### Exercise
Transcribe these records exactly, dropping every picture.

━━━━━━━━━━━━━━━━

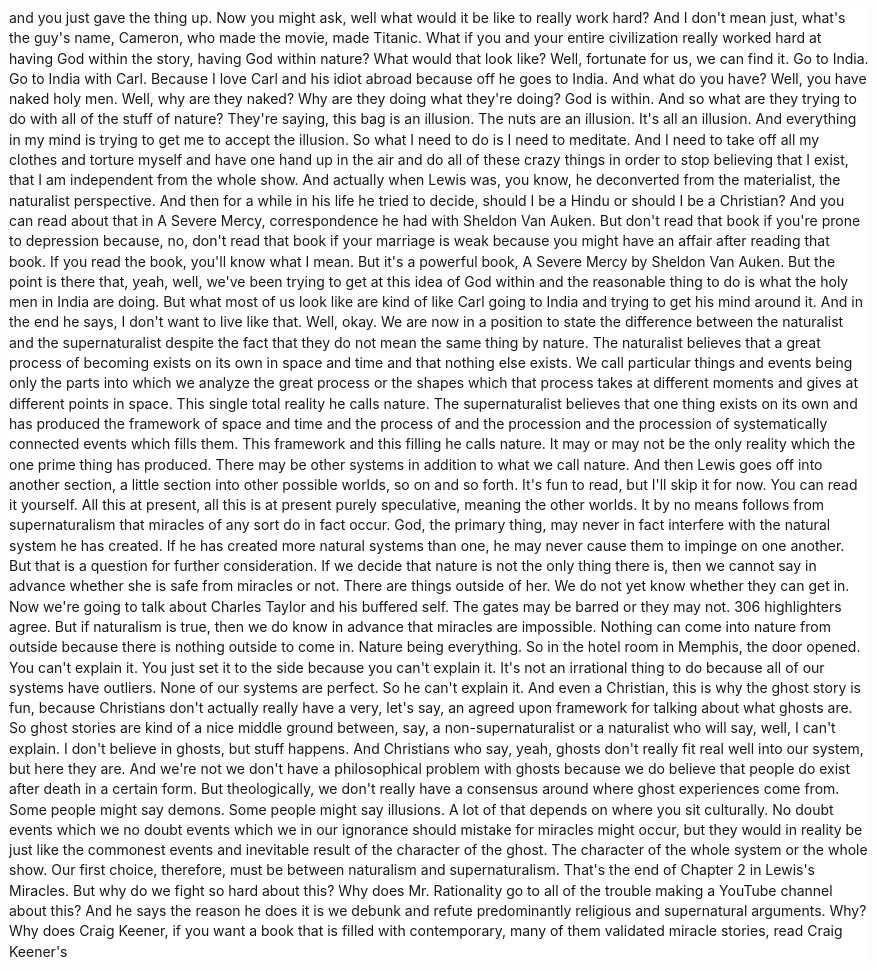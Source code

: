and you just gave the thing up. Now you might ask, well what would it be like to really work hard? And I don't mean just, what's the guy's name, Cameron, who made the movie, made Titanic. What if you and your entire civilization really worked hard at having God within the story, having God within nature? What would that look like? Well, fortunate for us, we can find it. Go to India. Go to India with Carl. Because I love Carl and his idiot abroad because off he goes to India. And what do you have? Well, you have naked holy men. Well, why are they naked? Why are they doing what they're doing? God is within. And so what are they trying to do with all of the stuff of nature? They're saying, this bag is an illusion. The nuts are an illusion. It's all an illusion. And everything in my mind is trying to get me to accept the illusion. So what I need to do is I need to meditate. And I need to take off all my clothes and torture myself and have one hand up in the air and do all of these crazy things in order to stop believing that I exist, that I am independent from the whole show. And actually when Lewis was, you know, he deconverted from the materialist, the naturalist perspective. And then for a while in his life he tried to decide, should I be a Hindu or should I be a Christian? And you can read about that in A Severe Mercy, correspondence he had with Sheldon Van Auken. But don't read that book if you're prone to depression because, no, don't read that book if your marriage is weak because you might have an affair after reading that book. If you read the book, you'll know what I mean. But it's a powerful book, A Severe Mercy by Sheldon Van Auken. But the point is there that, yeah, well, we've been trying to get at this idea of God within and the reasonable thing to do is what the holy men in India are doing. But what most of us look like are kind of like Carl going to India and trying to get his mind around it. And in the end he says, I don't want to live like that. Well, okay. We are now in a position to state the difference between the naturalist and the supernaturalist despite the fact that they do not mean the same thing by nature. The naturalist believes that a great process of becoming exists on its own in space and time and that nothing else exists. We call particular things and events being only the parts into which we analyze the great process or the shapes which that process takes at different moments and gives at different points in space. This single total reality he calls nature. The supernaturalist believes that one thing exists on its own and has produced the framework of space and time and the process of and the procession and the procession of systematically connected events which fills them. This framework and this filling he calls nature. It may or may not be the only reality which the one prime thing has produced. There may be other systems in addition to what we call nature. And then Lewis goes off into another section, a little section into other possible worlds, so on and so forth. It's fun to read, but I'll skip it for now. You can read it yourself. All this at present, all this is at present purely speculative, meaning the other worlds. It by no means follows from supernaturalism that miracles of any sort do in fact occur. God, the primary thing, may never in fact interfere with the natural system he has created. If he has created more natural systems than one, he may never cause them to impinge on one another. But that is a question for further consideration. If we decide that nature is not the only thing there is, then we cannot say in advance whether she is safe from miracles or not. There are things outside of her. We do not yet know whether they can get in. Now we're going to talk about Charles Taylor and his buffered self. The gates may be barred or they may not. 306 highlighters agree. But if naturalism is true, then we do know in advance that miracles are impossible. Nothing can come into nature from outside because there is nothing outside to come in. Nature being everything. So in the hotel room in Memphis, the door opened. You can't explain it. You just set it to the side because you can't explain it. It's not an irrational thing to do because all of our systems have outliers. None of our systems are perfect. So he can't explain it. And even a Christian, this is why the ghost story is fun, because Christians don't actually really have a very, let's say, an agreed upon framework for talking about what ghosts are. So ghost stories are kind of a nice middle ground between, say, a non-supernaturalist or a naturalist who will say, well, I can't explain. I don't believe in ghosts, but stuff happens. And Christians who say, yeah, ghosts don't really fit real well into our system, but here they are. And we're not we don't have a philosophical problem with ghosts because we do believe that people do exist after death in a certain form. But theologically, we don't really have a consensus around where ghost experiences come from. Some people might say demons. Some people might say illusions. A lot of that depends on where you sit culturally. No doubt events which we no doubt events which we in our ignorance should mistake for miracles might occur, but they would in reality be just like the commonest events and inevitable result of the character of the ghost. The character of the whole system or the whole show. Our first choice, therefore, must be between naturalism and supernaturalism. That's the end of Chapter 2 in Lewis's Miracles. But why do we fight so hard about this? Why does Mr. Rationality go to all of the trouble making a YouTube channel about this? And he says the reason he does it is we debunk and refute predominantly religious and supernatural arguments. Why? Why does Craig Keener, if you want a book that is filled with contemporary, many of them validated miracle stories, read Craig Keener's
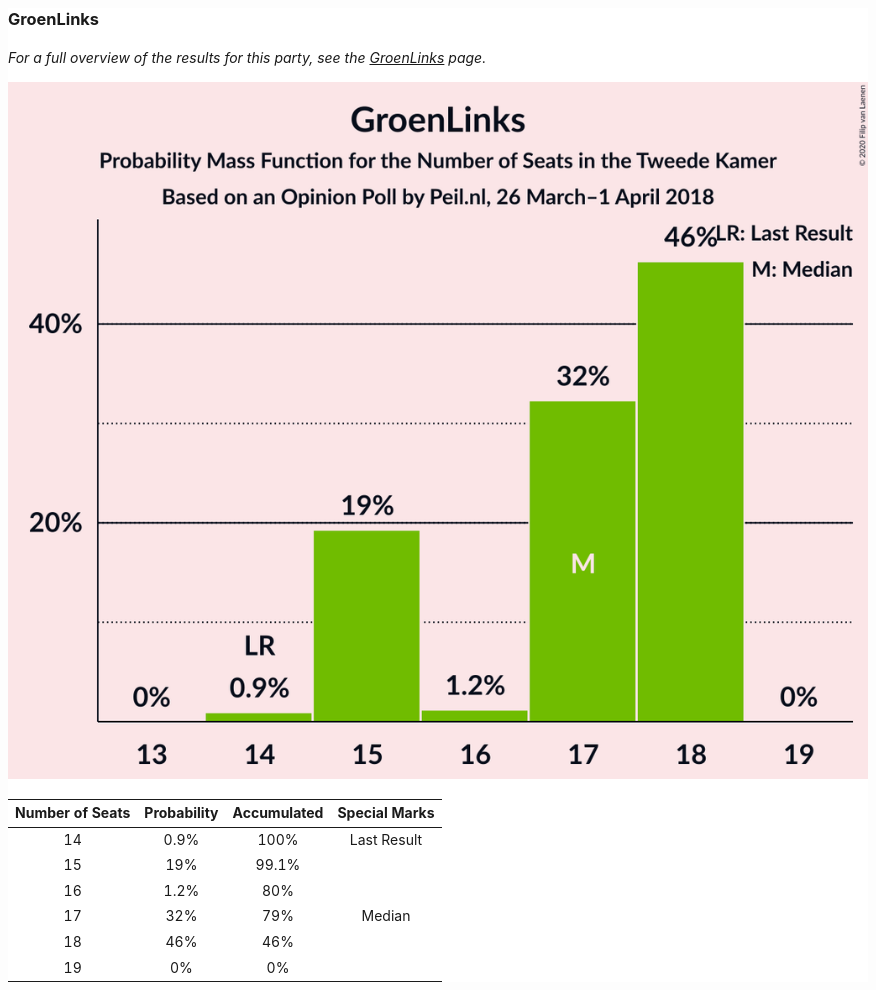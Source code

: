 
### GroenLinks

*For a full overview of the results for this party, see the [GroenLinks](party-groenlinks.html) page.*

![Graph with seats probability mass function not yet produced](2018-04-01-Peilnl-seats-pmf-groenlinks.png "Seats Probability Mass Function")

| Number of Seats | Probability | Accumulated | Special Marks |
|:---------------:|:-----------:|:-----------:|:-------------:|
| 14 | 0.9% | 100% | Last Result |
| 15 | 19% | 99.1% |  |
| 16 | 1.2% | 80% |  |
| 17 | 32% | 79% | Median |
| 18 | 46% | 46% |  |
| 19 | 0% | 0% |  |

━━━━━━━━━━━━━━━━

### Reply
Source code

:and you just gave the thing up. Now you might ask, well what would it be like to really work hard? And I don't mean just, what's the guy's name, Cameron, who made the movie, made Titanic. What if you and your entire civilization really worked hard at having God within the story, having God within nature? What would that look like? Well, fortunate for us, we can find it. Go to India. Go to India with Carl. Because I love Carl and his idiot abroad because off he goes to India. And what do you have? Well, you have naked holy men. Well, why are they naked? Why are they doing what they're doing? God is within. And so what are they trying to do with all of the stuff of nature? They're saying, this bag is an illusion. The nuts are an illusion. It's all an illusion. And everything in my mind is trying to get me to accept the illusion. So what I need to do is I need to meditate. And I need to take off all my clothes and torture myself and have one hand up in the air and do all of these crazy things in order to stop believing that I exist, that I am independent from the whole show. And actually when Lewis was, you know, he deconverted from the materialist, the naturalist perspective. And then for a while in his life he tried to decide, should I be a Hindu or should I be a Christian? And you can read about that in A Severe Mercy, correspondence he had with Sheldon Van Auken. But don't read that book if you're prone to depression because, no, don't read that book if your marriage is weak because you might have an affair after reading that book. If you read the book, you'll know what I mean. But it's a powerful book, A Severe Mercy by Sheldon Van Auken. But the point is there that, yeah, well, we've been trying to get at this idea of God within and the reasonable thing to do is what the holy men in India are doing. But what most of us look like are kind of like Carl going to India and trying to get his mind around it. And in the end he says, I don't want to live like that. Well, okay. We are now in a position to state the difference between the naturalist and the supernaturalist despite the fact that they do not mean the same thing by nature. The naturalist believes that a great process of becoming exists on its own in space and time and that nothing else exists. We call particular things and events being only the parts into which we analyze the great process or the shapes which that process takes at different moments and gives at different points in space. This single total reality he calls nature. The supernaturalist believes that one thing exists on its own and has produced the framework of space and time and the process of and the procession and the procession of systematically connected events which fills them. This framework and this filling he calls nature. It may or may not be the only reality which the one prime thing has produced. There may be other systems in addition to what we call nature. And then Lewis goes off into another section, a little section into other possible worlds, so on and so forth. It's fun to read, but I'll skip it for now. You can read it yourself. All this at present, all this is at present purely speculative, meaning the other worlds. It by no means follows from supernaturalism that miracles of any sort do in fact occur. God, the primary thing, may never in fact interfere with the natural system he has created. If he has created more natural systems than one, he may never cause them to impinge on one another. But that is a question for further consideration. If we decide that nature is not the only thing there is, then we cannot say in advance whether she is safe from miracles or not. There are things outside of her. We do not yet know whether they can get in. Now we're going to talk about Charles Taylor and his buffered self. The gates may be barred or they may not. 306 highlighters agree. But if naturalism is true, then we do know in advance that miracles are impossible. Nothing can come into nature from outside because there is nothing outside to come in. Nature being everything. So in the hotel room in Memphis, the door opened. You can't explain it. You just set it to the side because you can't explain it. It's not an irrational thing to do because all of our systems have outliers. None of our systems are perfect. So he can't explain it. And even a Christian, this is why the ghost story is fun, because Christians don't actually really have a very, let's say, an agreed upon framework for talking about what ghosts are. So ghost stories are kind of a nice middle ground between, say, a non-supernaturalist or a naturalist who will say, well, I can't explain. I don't believe in ghosts, but stuff happens. And Christians who say, yeah, ghosts don't really fit real well into our system, but here they are. And we're not we don't have a philosophical problem with ghosts because we do believe that people do exist after death in a certain form. But theologically, we don't really have a consensus around where ghost experiences come from. Some people might say demons. Some people might say illusions. A lot of that depends on where you sit culturally. No doubt events which we no doubt events which we in our ignorance should mistake for miracles might occur, but they would in reality be just like the commonest events and inevitable result of the character of the ghost. The character of the whole system or the whole show. Our first choice, therefore, must be between naturalism and supernaturalism. That's the end of Chapter 2 in Lewis's Miracles. But why do we fight so hard about this? Why does Mr. Rationality go to all of the trouble making a YouTube channel about this? And he says the reason he does it is we debunk and refute predominantly religious and supernatural arguments. Why? Why does Craig Keener, if you want a book that is filled with contemporary, many of them validated miracle stories, read Craig Keener's
Source code

: 
### GroenLinks

*For a full overview of the results for this party, see the [GroenLinks](party-groenlinks.html) page.*

![Graph with seats probability mass function not yet produced](2018-04-01-Peilnl-seats-pmf-groenlinks.png "Seats Probability Mass Function")

| Number of Seats | Probability | Accumulated | Special Marks |
|:---------------:|:-----------:|:-----------:|:-------------:|
| 14 | 0.9% | 100% | Last Result |
| 15 | 19% | 99.1% |  |
| 16 | 1.2% | 80% |  |
| 17 | 32% | 79% | Median |
| 18 | 46% | 46% |  |
| 19 | 0% | 0% |  |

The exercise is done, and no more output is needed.